Belles maisons de la Casbah .



En ville ou aux champs, le plan des habitations est tracé selon les mêmes principes. Un vestibule, la sqîfa, avec des banquettes de pierre où les visiteurs attendent. Sur un côté, et non pas (en règle générale) en face de l’entrée, une porte donne accès à la cour : on veut éviter une vue directe depuis la rue sur la cour.

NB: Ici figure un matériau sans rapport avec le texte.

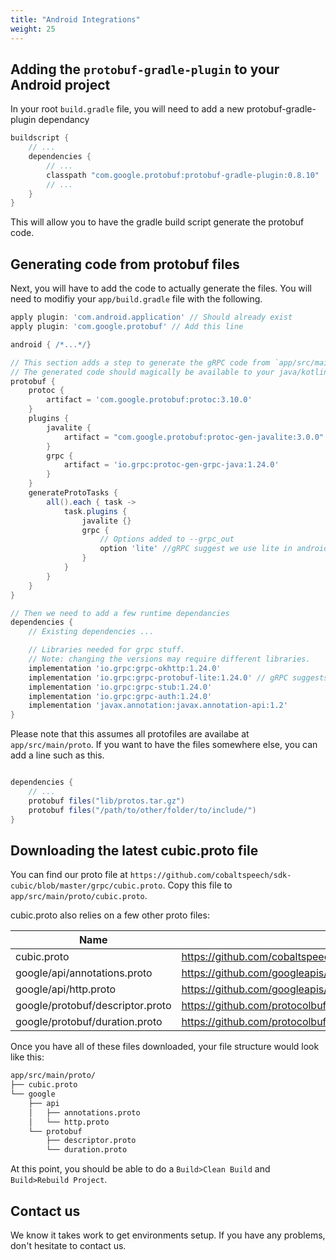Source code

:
 ```yaml
---
title: "Android Integrations"
weight: 25
---
```


## Adding the `protobuf-gradle-plugin` to your Android project

In your root `build.gradle` file, you will need to add a new protobuf-gradle-plugin dependancy

``` groovy
buildscript {
    // ...
    dependencies {
        // ...
        classpath "com.google.protobuf:protobuf-gradle-plugin:0.8.10"
        // ...
    }
}
```

This will allow you to have the gradle build script generate the protobuf code.  

## Generating code from protobuf files

Next, you will have to add the code to actually generate the files.
You will need to modifiy your `app/build.gradle` file with the following.

``` groovy
apply plugin: 'com.android.application' // Should already exist
apply plugin: 'com.google.protobuf' // Add this line

android { /*...*/}

// This section adds a step to generate the gRPC code from `app/src/main/proto` proto files.
// The generated code should magically be available to your java/kotlin code.
protobuf {
    protoc {
        artifact = 'com.google.protobuf:protoc:3.10.0'
    }
    plugins {
        javalite {
            artifact = "com.google.protobuf:protoc-gen-javalite:3.0.0"
        }
        grpc {
            artifact = 'io.grpc:protoc-gen-grpc-java:1.24.0'
        }
    }
    generateProtoTasks {
        all().each { task ->
            task.plugins {
                javalite {}
                grpc {
                    // Options added to --grpc_out
                    option 'lite' //gRPC suggest we use lite in android applications
                }
            }
        }
    }
}

// Then we need to add a few runtime dependancies
dependencies {
    // Existing dependencies ...

    // Libraries needed for grpc stuff.
    // Note: changing the versions may require different libraries.
    implementation 'io.grpc:grpc-okhttp:1.24.0'
    implementation 'io.grpc:grpc-protobuf-lite:1.24.0' // gRPC suggests we use lite in android applications
    implementation 'io.grpc:grpc-stub:1.24.0'
    implementation 'io.grpc:grpc-auth:1.24.0'
    implementation 'javax.annotation:javax.annotation-api:1.2'
}

```

Please note that this assumes all protofiles are availabe at `app/src/main/proto`.
If you want to have the files somewhere else, you can add a line such as this.

``` groovy

dependencies {
    // ...
    protobuf files("lib/protos.tar.gz")
    protobuf files("/path/to/other/folder/to/include/")
}

```

## Downloading the latest cubic.proto file

You can find our proto file at `https://github.com/cobaltspeech/sdk-cubic/blob/master/grpc/cubic.proto`.
Copy this file to `app/src/main/proto/cubic.proto`.

cubic.proto also relies on a few other proto files:

| Name | URL |
| ---- | --- |
| cubic.proto | https://github.com/cobaltspeech/sdk-cubic/blob/master/grpc/cubic.proto |
| google/api/annotations.proto | https://github.com/googleapis/googleapis/blob/master/google/api/annotations.proto |
| google/api/http.proto | https://github.com/googleapis/googleapis/blob/master/google/api/http.proto |
| google/protobuf/descriptor.proto | https://github.com/protocolbuffers/protobuf/blob/master/src/google/protobuf/descriptor.proto |
| google/protobuf/duration.proto | https://github.com/protocolbuffers/protobuf/blob/master/src/google/protobuf/duration.proto |

Once you have all of these files downloaded, your file structure would look like this:

``` txt
app/src/main/proto/
├── cubic.proto
└── google
    ├── api
    │   ├── annotations.proto
    │   └── http.proto
    └── protobuf
        ├── descriptor.proto
        └── duration.proto
```

At this point, you should be able to do a `Build>Clean Build` and `Build>Rebuild Project`.

## Contact us

We know it takes work to get environments setup.  If you have any problems, don't hesitate to contact us.
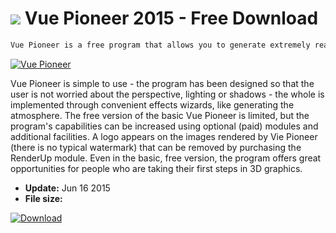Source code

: # ![](https://cdn.softexe.net/static/icon/win.gif) Vue Pioneer 2015 - Free Download

```sh
Vue Pioneer is a free program that allows you to generate extremely realistic landscapes. The program offers an extensive range of functions and gives the possibility of obtaining professional renderings in Full HD (1920x1080 pixels).
```
[![Vue Pioneer](https://gallery.dpcdn.pl/imgc/Tools/1216/g_-_420x350_1.5_-_x20101127152157.png)](https://softexe.net/win/multimedia/graphics-design/vue-pioneer:pbddf.html)

Vue Pioneer is simple to use - the program has been designed so that the user is not worried about the perspective, lighting or shadows - the whole is implemented through convenient effects wizards, like generating the atmosphere. The free version of the basic Vue Pioneer is limited, but the program's capabilities can be increased using optional (paid) modules and additional facilities. A logo appears on the images rendered by Vie Pioneer (there is no typical watermark) that can be removed by purchasing the RenderUp module. Even in the basic, free version, the program offers great opportunities for people who are taking their first steps in 3D graphics.


- **Update:** Jun 16 2015
- **File size:** 

[![Download](https://cdn.softexe.net/static/img/download.png)](https://softexe.net/win/multimedia/graphics-design/vue-pioneer:pbddf.html)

La cour est le centre de la maison ; on y fait souvent la cuisine, sur un brasero en terre, le qanoun, et on y roule le couscous sur de vastes plats en bois de buis. Elle est entourée par une colonnade à arcs outrepassés. A l’étage de cette galerie, les pièces d’habitation, allongées et fraîches, peu spécialisées car le mobilier est léger et se transporte facilement de l’une à l’autre. Au centre de la cour, dans les maisons aisées, un bassin avec jet d’eau ; les colonnes sont souvent ornées ; ce sont parfois des colonnes torses en marbre d’Italie ; le tour des arcs est en plâtre sculpté et les murs sont revêtus de carreaux de faïence, quelquefois importés de Delft, qui entretiennent la fraîcheur. Ces maisons se défendent bien contre le soleil et la chaleur, mais moins bien contre le froid et l’humidité, qui sont pourtant réels à Alger. On monte à l’étage supérieur par des escaliers étroits, aux marches courtes et hautes ; il est plus proprement réservé à la vie privée ; la terrasse joue un rôle important puisqu’on s’y installe les nuits de Ramadan, et qu’on y dort à la belle saison.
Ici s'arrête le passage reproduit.